Tactile Knife Co. is a relatively new U.S. knife manufacturer and the Maverick, a collaboration with custom knifemaker Richard Rogers and winner of Best EDC at BLADE Show Texas 2023, features the company’s version of the crossbar lock. The Maverick is a slender folder on the larger side, with a 3.5-inch blade and 4.7-inch closed length. It may be on the longer side but it has a slim profile that carries very well in jeans or a suit. The MagnaCut blade has a flat front with a bit of a swedge. Dual thumb studs promote easy opening with either hand.

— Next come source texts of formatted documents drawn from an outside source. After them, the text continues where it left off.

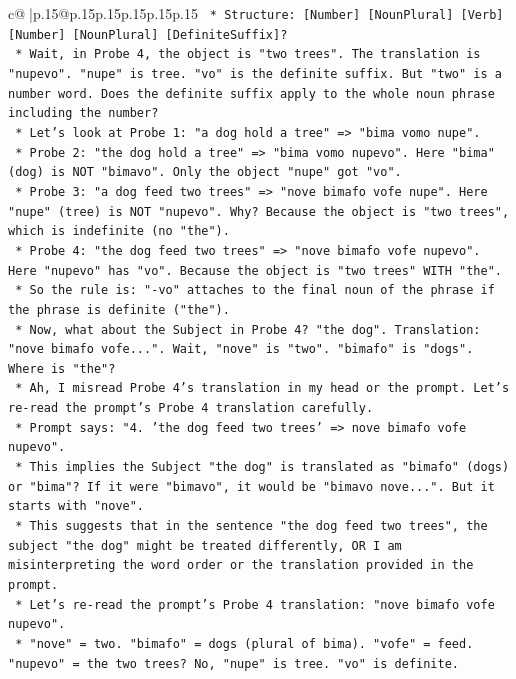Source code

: \documentclass{article}
\begin{document}
{\begin{supertabular}{c@{$\;$}|p{.15\linewidth}@{}p{.15\linewidth}p{.15\linewidth}p{.15\linewidth}p{.15\linewidth}p{.15\linewidth}}
{{{\texttt{        *   Structure: {[}Number{]} {[}NounPlural{]} {[}Verb{]} {[}Number{]} {[}NounPlural{]} {[}DefiniteSuffix{]}?} \\
\texttt{        *   Wait, in Probe 4, the object is "two trees". The translation is "nupevo". "nupe" is tree. "vo" is the definite suffix. But "two" is a number word. Does the definite suffix apply to the whole noun phrase including the number?} \\
\texttt{        *   Let's look at Probe 1: "a dog hold a tree" => "bima vomo nupe".} \\
\texttt{        *   Probe 2: "the dog hold a tree" => "bima vomo nupevo". Here "bima" (dog) is NOT "bimavo". Only the object "nupe" got "vo".} \\
\texttt{        *   Probe 3: "a dog feed two trees" => "nove bimafo vofe nupe". Here "nupe" (tree) is NOT "nupevo". Why? Because the object is "two trees", which is indefinite (no "the").} \\
\texttt{        *   Probe 4: "the dog feed two trees" => "nove bimafo vofe nupevo". Here "nupevo" has "vo". Because the object is "two trees" WITH "the".} \\
\texttt{        *   So the rule is: "{-}vo" attaches to the final noun of the phrase if the phrase is definite ("the").} \\
\texttt{        *   Now, what about the Subject in Probe 4? "the dog". Translation: "nove bimafo vofe...". Wait, "nove" is "two". "bimafo" is "dogs". Where is "the"?} \\
\texttt{        *   Ah, I misread Probe 4's translation in my head or the prompt. Let's re{-}read the prompt's Probe 4 translation carefully.} \\
\texttt{        *   Prompt says: "4. 'the dog feed two trees' => nove bimafo vofe nupevo".} \\
\texttt{        *   This implies the Subject "the dog" is translated as "bimafo" (dogs) or "bima"? If it were "bimavo", it would be "bimavo nove...". But it starts with "nove".} \\
\texttt{        *   This suggests that in the sentence "the dog feed two trees", the subject "the dog" might be treated differently, OR I am misinterpreting the word order or the translation provided in the prompt.} \\
\texttt{        *   Let's re{-}read the prompt's Probe 4 translation: "nove bimafo vofe nupevo".} \\
\texttt{        *   "nove" = two. "bimafo" = dogs (plural of bima). "vofe" = feed. "nupevo" = the two trees? No, "nupe" is tree. "vo" is definite.} \\
}}}
\end{supertabular}}
\end{document}
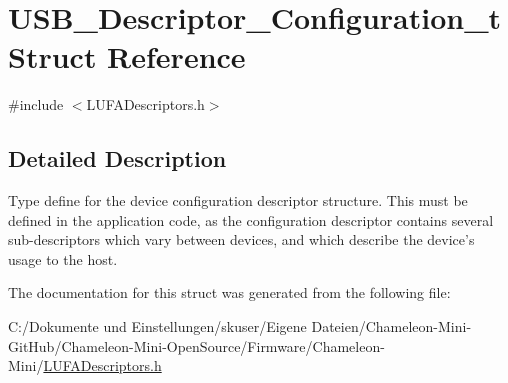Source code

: \hypertarget{struct_u_s_b___descriptor___configuration__t}{\section{U\-S\-B\-\_\-\-Descriptor\-\_\-\-Configuration\-\_\-t Struct Reference}
\label{struct_u_s_b___descriptor___configuration__t}
}


{\ttfamily \#include $<$L\-U\-F\-A\-Descriptors.\-h$>$}



\subsection{Detailed Description}
Type define for the device configuration descriptor structure. This must be defined in the application code, as the configuration descriptor contains several sub-\/descriptors which vary between devices, and which describe the device's usage to the host. 

The documentation for this struct was generated from the following file\-:\begin{DoxyCompactItemize}
\item 
C\-:/\-Dokumente und Einstellungen/skuser/\-Eigene Dateien/\-Chameleon-\/\-Mini-\/\-Git\-Hub/\-Chameleon-\/\-Mini-\/\-Open\-Source/\-Firmware/\-Chameleon-\/\-Mini/\hyperlink{_l_u_f_a_descriptors_8h}{L\-U\-F\-A\-Descriptors.\-h}\end{DoxyCompactItemize}
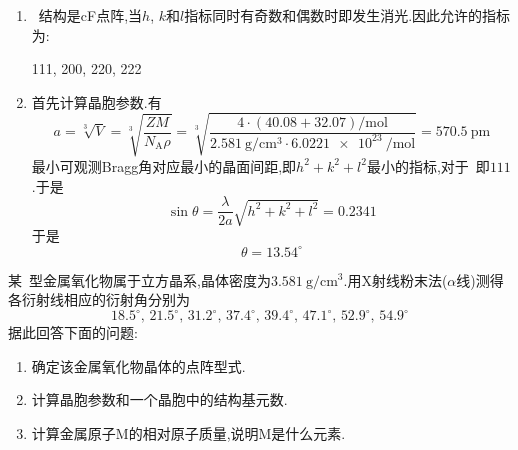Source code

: \documentclass{ctexart}
\begin{document}
\begin{solution}
    \begin{enumerate}[label=\tbf{(\alph*)}]
        \item ~结构是cF点阵,当$h$, $k$和$l$指标同时有奇数和偶数时即发生消光.因此允许的指标为:\begin{center}
            111, 200, 220, 222
        \end{center}
        \item 首先计算晶胞参数.有
        \[a=\sqrt[3]{V}=\sqrt[3]{\dfrac{ZM}{N_{\text{A}}\rho}}=\sqrt[3]{\dfrac{4\cdot(40.08+32.07)\si{\per\mole}}{\SI{2.581}{\gram\per\centi\meter^3}\cdot\SI{6.0221e23}{\per\mole}}}=\SI{570.5}{\pico\meter}\]
        最小可观测Bragg角对应最小的晶面间距,即$h^2+k^2+l^2$最小的指标,对于~即$111$.于是
        \[\sin\theta=\dfrac{\lambda}{2a}\sqrt{h^2+k^2+l^2}=0.2341\]
        于是
        \[\theta=13.54^\circ\]
    \end{enumerate}
\end{solution}
\begin{homework}[13.]
    某~型金属氧化物属于立方晶系,晶体密度为$\SI{3.581}{\gram\per\centi\meter^3}$.用X射线粉末法($\alpha$线)测得各衍射线相应的衍射角分别为
    \[18.5^\circ,\,21.5^\circ,\,31.2^\circ,\,37.4^\circ,\,39.4^\circ,\,47.1^\circ,\,52.9^\circ,\,54.9^\circ\]
    据此回答下面的问题:
    \begin{enumerate}[label=\tbf{(\alph*)}]
        \item 确定该金属氧化物晶体的点阵型式.
        \item 计算晶胞参数和一个晶胞中的结构基元数.
        \item 计算金属原子M的相对原子质量,说明M是什么元素.
    \end{enumerate}
\end{homework}
\end{document}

The titanium handle’s 3D texture has many ridges to enhance traction. The crossbar lock provides a smooth opening and is very secure. The handle shape is simple but works very well, with an integral single guard to keep your hand in place. 

The clip is an interesting design. Two standoffs attach to the butt end to carry the knife tip up, with the clip affixed atop the standoffs. It’s more involved than a standard or even a milled titanium clip. It looks upscale and different in a very good way. It shows the attention to detail throughout the Maverick, which includes an anodized, triangular-shaped titanium pivot bolt. The folder is also available in black Richlite Micarta®, providing a slightly lower price point ($249 MSRP) and lighter weight. MSRP for the titanium version: $349.